Hong Kong's Hang Seng Index rose nearly 0.1 percent to 23,135.69 while in mainland China, the Shanghai Composite Index advanced marginally to 2,156.68.
Investors in China were laying low ahead of an announcement scheduled for Sunday that would outline details of a highly anticipated free trade zone in Shanghai. A weeklong holiday that starts on Tuesday was also expected to keep some investors on the sidelines.
Japan's Nikkei 225 dipped 0.2 percent to 14,776.18 after the country's consumer price inflation rose at the fastest rate in five years.
South Korea's Kospi climbed 0.3 percent to 2,012.93 while Australia's S&P ASX 200 rose 0.2 percent to 5,306.40. Benchmarks in New Zealand, Taiwan and Singapore also advanced.

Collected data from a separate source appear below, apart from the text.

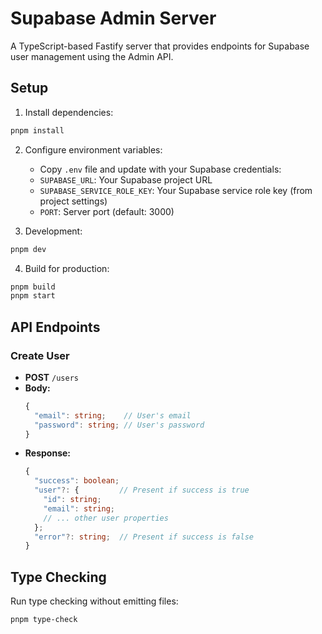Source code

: # Supabase Admin Server

A TypeScript-based Fastify server that provides endpoints for Supabase user management using the Admin API.

## Setup

1. Install dependencies:
```bash
pnpm install
```

2. Configure environment variables:
   - Copy `.env` file and update with your Supabase credentials:
   - `SUPABASE_URL`: Your Supabase project URL
   - `SUPABASE_SERVICE_ROLE_KEY`: Your Supabase service role key (from project settings)
   - `PORT`: Server port (default: 3000)

3. Development:
```bash
pnpm dev
```

4. Build for production:
```bash
pnpm build
pnpm start
```

## API Endpoints

### Create User
- **POST** `/users`
- **Body:**
  ```typescript
  {
    "email": string;    // User's email
    "password": string; // User's password
  }
  ```
- **Response:**
  ```typescript
  {
    "success": boolean;
    "user"?: {         // Present if success is true
      "id": string;
      "email": string;
      // ... other user properties
    };
    "error"?: string;  // Present if success is false
  }
  ```

## Type Checking

Run type checking without emitting files:
```bash
pnpm type-check
```
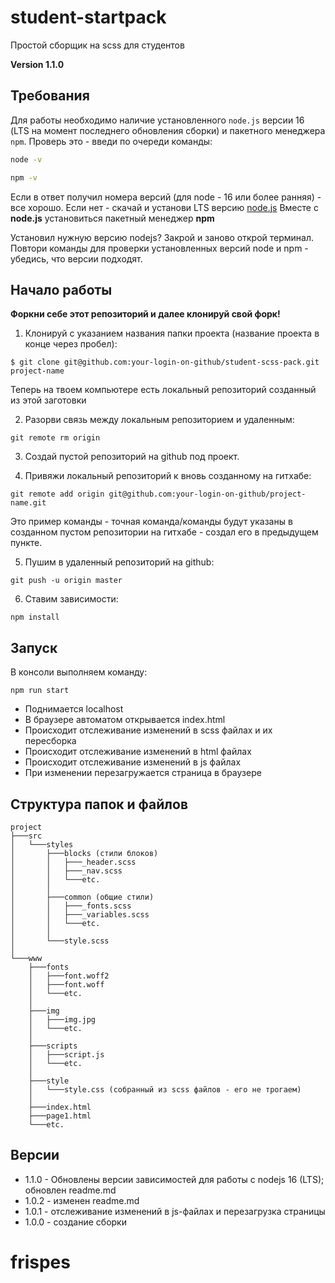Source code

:# student-startpack
Простой сборщик на scss для студентов

**Version 1.1.0**

## Требования

Для работы необходимо наличие установленного ```node.js``` версии 16 (LTS на момент последнего обновления сборки) и пакетного менеджера ```npm```.
Проверь это - введи по очереди команды:
```bash
node -v
```
```bash
npm -v
```
Если в ответ получил номера версий (для node - 16 или более ранняя) - все хорошо. Если нет - скачай и установи LTS версию [node.js](http://nodejs.org)
Вместе с **node.js** установиться пакетный менеджер **npm**

Установил нужную версию nodejs? Закрой и заново открой терминал. Повтори команды для проверки установленных версий node и npm - убедись, что версии подходят.

## Начало работы

**Форкни себе этот репозиторий и далее клонируй свой форк!**

1. Клонируй с указанием названия папки проекта (название проекта в конце через пробел):
```
$ git clone git@github.com:your-login-on-github/student-scss-pack.git project-name
```
Теперь на твоем компьютере есть локальный репозиторий созданный из этой заготовки


2. Разорви связь между локальным репозиторием и удаленным:
```
git remote rm origin
```


3. Создай пустой репозиторий на github под проект.


4. Привяжи локальный репозиторий к вновь созданному на гитхабе:
```
git remote add origin git@github.com:your-login-on-github/project-name.git
```
Это пример команды - точная команда/команды будут указаны в созданном пустом репозитории на гитхабе - создал его в предыдущем пункте.


5. Пушим в удаленный репозиторий на github:
```
git push -u origin master
```


6. Ставим зависимости:
```
npm install
```

## Запуск

В консоли выполняем команду:
```
npm run start
```
* Поднимается localhost
* В браузере автоматом открывается index.html
* Происходит отслеживание изменений в scss файлах и их пересборка
* Происходит отслеживание изменений в html файлах
* Происходит отслеживание изменений в js файлах
* При изменении перезагружается страница в браузере

## Структура папок и файлов
```
project
├───src
│   └───styles
│       ├───blocks (стили блоков)
│       │   ├───_header.scss
│       │   ├───_nav.scss
│       │   └───etc.
│       │
│       ├───common (общие стили)
│       │   ├───_fonts.scss
│       │   ├───_variables.scss
│       │   └───etc.
│       │
│       └───style.scss
│
└───www
    ├───fonts
    │   ├───font.woff2
    │   ├───font.woff
    │   └───etc.
    │
    ├───img
    │   ├───img.jpg
    │   └───etc.
    │
    ├───scripts
    │   ├───script.js
    │   └───etc.
    │
    ├───style
    │   └───style.css (собранный из scss файлов - его не трогаем)
    │
    ├───index.html
    ├───page1.html
    └───etc.
```

## Версии
* 1.1.0 - Обновлены версии зависимостей для работы с nodejs 16 (LTS); обновлен readme.md
* 1.0.2 - изменен readme.md
* 1.0.1 - отслеживание изменений в js-файлах и перезагрузка страницы
* 1.0.0 - создание сборки
# frispes
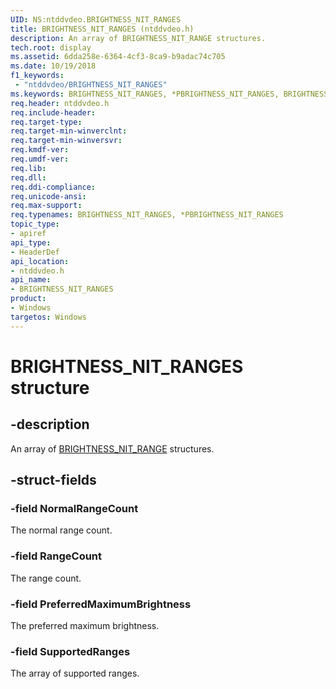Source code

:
 ```yaml
---
UID: NS:ntddvdeo.BRIGHTNESS_NIT_RANGES
title: BRIGHTNESS_NIT_RANGES (ntddvdeo.h)
description: An array of BRIGHTNESS_NIT_RANGE structures.
tech.root: display
ms.assetid: 6dda258e-6364-4cf3-8ca9-b9adac74c705
ms.date: 10/19/2018
f1_keywords:
 - "ntddvdeo/BRIGHTNESS_NIT_RANGES"
ms.keywords: BRIGHTNESS_NIT_RANGES, *PBRIGHTNESS_NIT_RANGES, BRIGHTNESS_NIT_RANGES,
req.header: ntddvdeo.h
req.include-header:
req.target-type:
req.target-min-winverclnt:
req.target-min-winversvr:
req.kmdf-ver:
req.umdf-ver:
req.lib:
req.dll:
req.ddi-compliance:
req.unicode-ansi:
req.max-support:
req.typenames: BRIGHTNESS_NIT_RANGES, *PBRIGHTNESS_NIT_RANGES
topic_type:
- apiref
api_type:
- HeaderDef
api_location:
- ntddvdeo.h
api_name:
- BRIGHTNESS_NIT_RANGES
product: 
- Windows
targetos: Windows
---
```


# BRIGHTNESS_NIT_RANGES structure

## -description

An array of [BRIGHTNESS_NIT_RANGE](ns-ntddvdeo-_brightness_nit_range.md) structures.

## -struct-fields

### -field NormalRangeCount

The normal range count.

### -field RangeCount

The range count.

### -field PreferredMaximumBrightness

The preferred maximum brightness.

### -field SupportedRanges

The array of supported ranges.


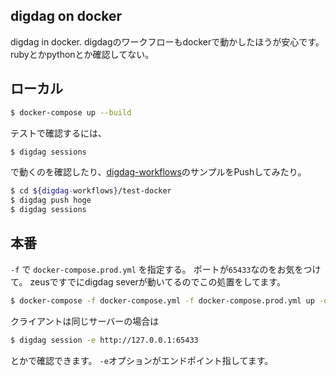 digdag on docker
-------------------------------

digdag in docker.
digdagのワークフローもdockerで動かしたほうが安心です。rubyとかpythonとか確認してない。


## ローカル

```bash
$ docker-compose up --build
```

テストで確認するには、

```bash 
$ digdag sessions
```

で動くのを確認したり、[digdag-workflows](https://github.com/Growth-Hack-Studio/digdag-workflows)のサンプルをPushしてみたり。

```bash
$ cd ${digdag-workflows}/test-docker
$ digdag push hoge 
$ digdag sessions
```

## 本番

`-f` で `docker-compose.prod.yml` を指定する。 ポートが`65433`なのをお気をつけて。
zeusですでにdigdag severが動いてるのでこの処置をしてます。

```bash
$ docker-compose -f docker-compose.yml -f docker-compose.prod.yml up -d 
```

クライアントは同じサーバーの場合は

```bash
$ digdag session -e http://127.0.0.1:65433 
```

とかで確認できます。 `-e`オプションがエンドポイント指してます。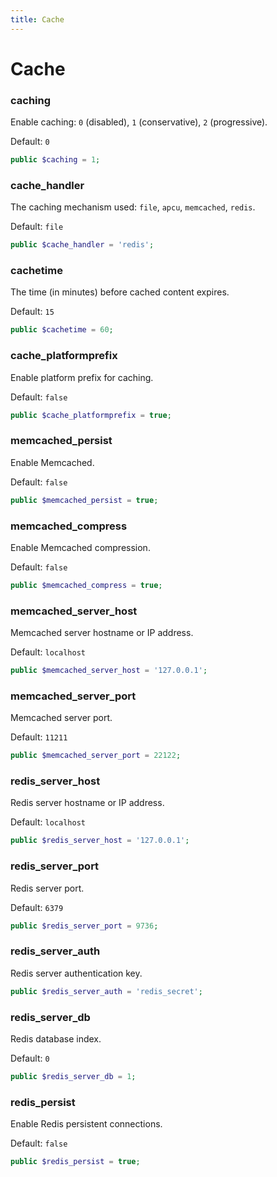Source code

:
```yaml
---
title: Cache
---
```


Cache 
=====

### caching

Enable caching: `0` (disabled), `1` (conservative), `2` (progressive).

Default: `0`

```php
public $caching = 1;
```

### cache_handler

The caching mechanism used: `file`, `apcu`, `memcached`, `redis`.

Default: `file`

```php
public $cache_handler = 'redis';
```

### cachetime

The time (in minutes) before cached content expires.

Default: `15`

```php
public $cachetime = 60;
```

### cache_platformprefix

Enable platform prefix for caching.

Default: `false`

```php
public $cache_platformprefix = true;
```

### memcached_persist

Enable Memcached.

Default: `false`

```php
public $memcached_persist = true;
```

### memcached_compress

Enable Memcached compression.

Default: `false`

```php
public $memcached_compress = true;
```

### memcached_server_host

Memcached server hostname or IP address.

Default: `localhost`

```php
public $memcached_server_host = '127.0.0.1';
```

### memcached_server_port

Memcached server port.

Default: `11211`

```php
public $memcached_server_port = 22122;
```

### redis_server_host

Redis server hostname or IP address.

Default: `localhost`

```php
public $redis_server_host = '127.0.0.1';
```

### redis_server_port

Redis server port.

Default: `6379`

```php
public $redis_server_port = 9736;
```

### redis_server_auth

Redis server authentication key.

```php
public $redis_server_auth = 'redis_secret';
```

### redis_server_db

Redis database index.

Default: `0`

```php
public $redis_server_db = 1;
```

### redis_persist

Enable Redis persistent connections.

Default: `false`

```php
public $redis_persist = true;
```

In the U.S., upbeat economic data supported stocks. Reports showed unemployment claims fell to their second lowest level in six years and the economy grew at a 2.5 percent annual rate in the second quarter. The Dow Jones industrial average advanced 0.4 percent to 15,328 while the S&P 500 index rose 0.4 percent to close at 1,698.67. The Nasdaq climbed 0.7 percent to 3,787.
In currencies, the euro strengthened to $1.3484 from $1.3490 in late trading Thursday. The dollar slipped to 98.72 yen from 99.00 yen.
In energy markets, benchmark oil for November delivery fell 33 cents to $102.70 per barrel in electronic trading on the New York Mercantile Exchange. The contract rose 37 cents to settle at $103.03 on Thursday.